▸ Problem requirements
Below are some records; write them all out again exactly.

Collected data:
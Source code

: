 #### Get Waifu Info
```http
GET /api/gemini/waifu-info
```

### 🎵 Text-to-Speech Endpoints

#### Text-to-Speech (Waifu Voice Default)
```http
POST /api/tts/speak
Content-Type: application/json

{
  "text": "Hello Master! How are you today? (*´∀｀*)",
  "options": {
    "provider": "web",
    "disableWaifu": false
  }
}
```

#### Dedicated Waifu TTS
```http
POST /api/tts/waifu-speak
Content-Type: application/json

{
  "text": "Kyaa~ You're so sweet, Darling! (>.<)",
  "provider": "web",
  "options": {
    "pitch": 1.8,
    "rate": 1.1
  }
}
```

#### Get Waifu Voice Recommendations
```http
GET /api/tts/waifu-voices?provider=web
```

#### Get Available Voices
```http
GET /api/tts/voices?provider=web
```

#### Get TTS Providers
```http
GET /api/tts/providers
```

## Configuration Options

▸ Reply to the exercise
Source code

: #### Get Waifu Info
```http
GET /api/gemini/waifu-info
```

### 🎵 Text-to-Speech Endpoints

#### Text-to-Speech (Waifu Voice Default)
```http
POST /api/tts/speak
Content-Type: application/json

{
  "text": "Hello Master! How are you today? (*´∀｀*)",
  "options": {
    "provider": "web",
    "disableWaifu": false
  }
}
```

#### Dedicated Waifu TTS
```http
POST /api/tts/waifu-speak
Content-Type: application/json

{
  "text": "Kyaa~ You're so sweet, Darling! (>.<)",
  "provider": "web",
  "options": {
    "pitch": 1.8,
    "rate": 1.1
  }
}
```

#### Get Waifu Voice Recommendations
```http
GET /api/tts/waifu-voices?provider=web
```

#### Get Available Voices
```http
GET /api/tts/voices?provider=web
```

#### Get TTS Providers
```http
GET /api/tts/providers
```

## Configuration Options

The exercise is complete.